> _WORK TO BE COMPLETED_:
Write each line of the material exactly as given, from the top through the line that contains "targeting 90fps and", and omit all pictures.

> _THE DATA_:
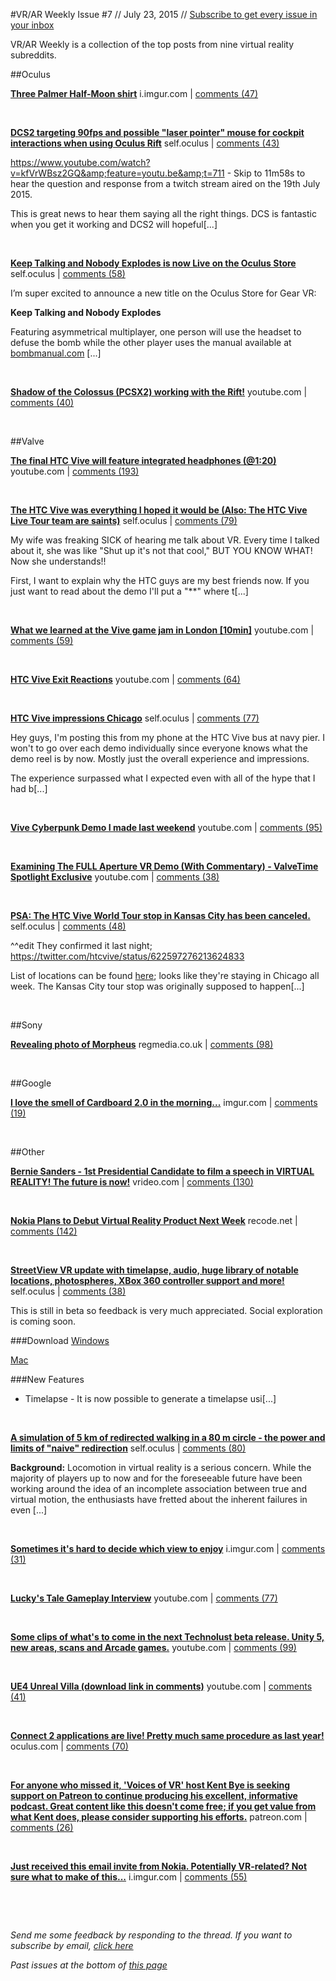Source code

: 
#VR/AR Weekly
Issue #7 // July 23, 2015 // [Subscribe to get every issue in your inbox](http://www.vrarweekly.com)

VR/AR Weekly is a collection of the top posts from nine virtual reality subreddits.


	
##Oculus

**[Three Palmer Half-Moon shirt](http://i.imgur.com/m0nsqEw.jpg)**
i.imgur.com | [comments (47)](https://www.reddit.com/r/oculus/comments/3e4xry/three_palmer_halfmoon_shirt/)



&nbsp;


**[DCS2 targeting 90fps and possible "laser pointer" mouse for cockpit interactions when using Oculus Rift](http://www.reddit.com/r/oculus/comments/3dxjly/dcs2_targeting_90fps_and_possible_laser_pointer/)**
self.oculus | [comments (43)](https://www.reddit.com/r/oculus/comments/3dxjly/dcs2_targeting_90fps_and_possible_laser_pointer/)

https://www.youtube.com/watch?v=kfVrWBsz2GQ&amp;feature=youtu.be&amp;t=711 - Skip to 11m58s to hear the question and response from a twitch stream aired on the 19th July 2015.

This is great news to hear them saying all the right things. DCS is fantastic when you get it working and DCS2 will hopeful[...]

&nbsp;


**[Keep Talking and Nobody Explodes is now Live on the Oculus Store](http://www.reddit.com/r/oculus/comments/3dioby/keep_talking_and_nobody_explodes_is_now_live_on/)**
self.oculus | [comments (58)](https://www.reddit.com/r/oculus/comments/3dioby/keep_talking_and_nobody_explodes_is_now_live_on/)

I’m super excited to announce a new title on the Oculus Store for Gear VR:

**Keep Talking and Nobody Explodes**

Featuring asymmetrical multiplayer, one person will use the headset to defuse the bomb while the other player uses the manual available at [bombmanual.com](http://www.bombmanual.com/) [...]

&nbsp;


**[Shadow of the Colossus (PCSX2) working with the Rift!](https://www.youtube.com/watch?v=TtizIUtZNKM)**
youtube.com | [comments (40)](https://www.reddit.com/r/oculus/comments/3dqeln/shadow_of_the_colossus_pcsx2_working_with_the_rift/)



&nbsp;


##Valve

**[The final HTC Vive will feature integrated headphones (@1:20)](https://www.youtube.com/watch?v=_Jjm42-4rK4)**
youtube.com | [comments (193)](https://www.reddit.com/r/oculus/comments/3dnm1o/the_final_htc_vive_will_feature_integrated/)



&nbsp;


**[The HTC Vive was everything I hoped it would be (Also: The HTC Vive Live Tour team are saints)](http://www.reddit.com/r/oculus/comments/3dzzca/the_htc_vive_was_everything_i_hoped_it_would_be/)**
self.oculus | [comments (79)](https://www.reddit.com/r/oculus/comments/3dzzca/the_htc_vive_was_everything_i_hoped_it_would_be/)

My wife was freaking SICK of hearing me talk about VR. Every time I talked about it, she was like "Shut up it's not that cool," BUT YOU KNOW WHAT! Now she understands!!

First, I want to explain why the HTC guys are my best friends now. If you just want to read about the demo I'll put a "**" where t[...]

&nbsp;


**[What we learned at the Vive game jam in London [10min]](https://www.youtube.com/watch?v=tQQPuZPWCN4)**
youtube.com | [comments (59)](https://www.reddit.com/r/oculus/comments/3dkw5u/what_we_learned_at_the_vive_game_jam_in_london/)



&nbsp;


**[HTC Vive Exit Reactions](http://www.youtube.com/watch?v=ePLbvJd6NPo)**
youtube.com | [comments (64)](https://www.reddit.com/r/oculus/comments/3dpx0z/htc_vive_exit_reactions/)



&nbsp;


**[HTC Vive impressions Chicago](http://www.reddit.com/r/oculus/comments/3e8qcl/htc_vive_impressions_chicago/)**
self.oculus | [comments (77)](https://www.reddit.com/r/oculus/comments/3e8qcl/htc_vive_impressions_chicago/)

Hey guys, I'm posting this from my phone at the HTC Vive bus at navy pier. I won't to go over each demo individually since everyone knows what the demo reel is by now. Mostly just the overall experience and impressions.

The experience surpassed what I expected even with all of the hype that I had b[...]

&nbsp;


**[Vive Cyberpunk Demo I made last weekend](https://www.youtube.com/watch?v=mq4e0EUI0eA)**
youtube.com | [comments (95)](https://www.reddit.com/r/oculus/comments/3diik9/vive_cyberpunk_demo_i_made_last_weekend/)



&nbsp;


**[Examining The FULL Aperture VR Demo (With Commentary) - ValveTime Spotlight Exclusive](https://www.youtube.com/watch?v=u28oYid7pOU)**
youtube.com | [comments (38)](https://www.reddit.com/r/oculus/comments/3dof55/examining_the_full_aperture_vr_demo_with/)



&nbsp;


**[PSA: The HTC Vive World Tour stop in Kansas City has been canceled.](http://www.reddit.com/r/oculus/comments/3dvr8a/psa_the_htc_vive_world_tour_stop_in_kansas_city/)**
self.oculus | [comments (48)](https://www.reddit.com/r/oculus/comments/3dvr8a/psa_the_htc_vive_world_tour_stop_in_kansas_city/)

^^edit They confirmed it last night; https://twitter.com/htcvive/status/622597276213624833

List of locations can be found [here](http://blog.htc.com/2015/07/the-htc-vive-world-tour-is-here/); looks like they're staying in Chicago all week. The Kansas City tour stop was originally supposed to happen[...]

&nbsp;


##Sony

**[Revealing photo of Morpheus](https://regmedia.co.uk/2015/07/17/sony_project_morpheus_headset.jpg)**
regmedia.co.uk | [comments (98)](https://www.reddit.com/r/oculus/comments/3e00zc/revealing_photo_of_morpheus/)



&nbsp;


##Google

**[I love the smell of Cardboard 2.0 in the morning...](http://imgur.com/Q4pLaLt)**
imgur.com | [comments (19)](https://www.reddit.com/r/GoogleCardboard/comments/3dvuj3/i_love_the_smell_of_cardboard_20_in_the_morning/)



&nbsp;


##Other

**[Bernie Sanders - 1st Presidential Candidate to film a speech in VIRTUAL REALITY! The future is now!](http://www.vrideo.com/watch/JOCPdpA)**
vrideo.com | [comments (130)](https://www.reddit.com/r/oculus/comments/3e4x6v/bernie_sanders_1st_presidential_candidate_to_film/)



&nbsp;


**[Nokia Plans to Debut Virtual Reality Product Next Week](http://recode.net/2015/07/21/nokia-plans-to-debut-virtual-reality-product-next-week/)**
recode.net | [comments (142)](https://www.reddit.com/r/oculus/comments/3e3l9o/nokia_plans_to_debut_virtual_reality_product_next/)



&nbsp;


**[StreetView VR update with timelapse, audio, huge library of notable locations, photospheres, XBox 360 controller support and more!](http://www.reddit.com/r/oculus/comments/3dxwj7/streetview_vr_update_with_timelapse_audio_huge/)**
self.oculus | [comments (38)](https://www.reddit.com/r/oculus/comments/3dxwj7/streetview_vr_update_with_timelapse_audio_huge/)

This is still in beta so feedback is very much appreciated. Social exploration is coming soon.

###Download
[Windows](http://www.youtopiavr.com/sv/StreetViewVR.zip)

[Mac](http://www.youtopiavr.com/sv/StreetViewVRMac.zip)

###New Features

* Timelapse - It is now possible to generate a timelapse usi[...]

&nbsp;


**[A simulation of 5 km of redirected walking in a 80 m circle - the power and limits of "naive" redirection](http://www.reddit.com/r/oculus/comments/3e2gmz/a_simulation_of_5_km_of_redirected_walking_in_a/)**
self.oculus | [comments (80)](https://www.reddit.com/r/oculus/comments/3e2gmz/a_simulation_of_5_km_of_redirected_walking_in_a/)

**Background:**
Locomotion in virtual reality is a serious concern. While the majority of players up to now and for the foreseeable future have been working around the idea of an incomplete association between true and virtual motion, the enthusiasts have fretted about the inherent failures in even [...]

&nbsp;


**[Sometimes it's hard to decide which view to enjoy](http://i.imgur.com/cfuYkcQ.jpg)**
i.imgur.com | [comments (31)](https://www.reddit.com/r/oculus/comments/3dxlqg/sometimes_its_hard_to_decide_which_view_to_enjoy/)



&nbsp;


**[Lucky's Tale Gameplay Interview](https://www.youtube.com/watch?v=nXTQSJZkmVo)**
youtube.com | [comments (77)](https://www.reddit.com/r/oculus/comments/3du4gt/luckys_tale_gameplay_interview/)



&nbsp;


**[Some clips of what's to come in the next Technolust beta release. Unity 5, new areas, scans and Arcade games.](https://youtube.com/watch?v=KMD1S2rgEQM)**
youtube.com | [comments (99)](https://www.reddit.com/r/oculus/comments/3e05o1/some_clips_of_whats_to_come_in_the_next/)



&nbsp;


**[UE4 Unreal Villa (download link in comments)](https://www.youtube.com/watch?v=Of-C0nzwVpE)**
youtube.com | [comments (41)](https://www.reddit.com/r/oculus/comments/3djv7c/ue4_unreal_villa_download_link_in_comments/)



&nbsp;


**[Connect 2 applications are live! Pretty much same procedure as last year!](https://www.oculus.com/en-us/connect/)**
oculus.com | [comments (70)](https://www.reddit.com/r/oculus/comments/3dztwu/connect_2_applications_are_live_pretty_much_same/)



&nbsp;


**[For anyone who missed it, 'Voices of VR' host Kent Bye is seeking support on Patreon to continue producing his excellent, informative podcast. Great content like this doesn't come free; if you get value from what Kent does, please consider supporting his efforts.](https://www.patreon.com/voicesofvr?ty=h)**
patreon.com | [comments (26)](https://www.reddit.com/r/oculus/comments/3dvidx/for_anyone_who_missed_it_voices_of_vr_host_kent/)



&nbsp;


**[Just received this email invite from Nokia. Potentially VR-related? Not sure what to make of this...](http://i.imgur.com/df0zoLw.jpg)**
i.imgur.com | [comments (55)](https://www.reddit.com/r/oculus/comments/3djgrz/just_received_this_email_invite_from_nokia/)



&nbsp;



&nbsp;

*Send me some feedback by responding to the thread. If you want to subscribe by email, [click here](http://www.vrarweekly.com)*

*Past issues at the bottom of [this page](http://www.vrarweekly.com)*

> _COMPLETED EXERCISE_:
Source code

: 
#VR/AR Weekly
Issue #7 // July 23, 2015 // [Subscribe to get every issue in your inbox](http://www.vrarweekly.com)

VR/AR Weekly is a collection of the top posts from nine virtual reality subreddits.


	
##Oculus

**[Three Palmer Half-Moon shirt](http://i.imgur.com/m0nsqEw.jpg)**
i.imgur.com | [comments (47)](https://www.reddit.com/r/oculus/comments/3e4xry/three_palmer_halfmoon_shirt/)



&nbsp;


**[DCS2 targeting 90fps and possible "laser pointer" mouse for cockpit interactions when using Oculus Rift](http://www.reddit.com/r/oculus/comments/3dxjly/dcs2_targeting_90fps_and_possible_laser_pointer/)**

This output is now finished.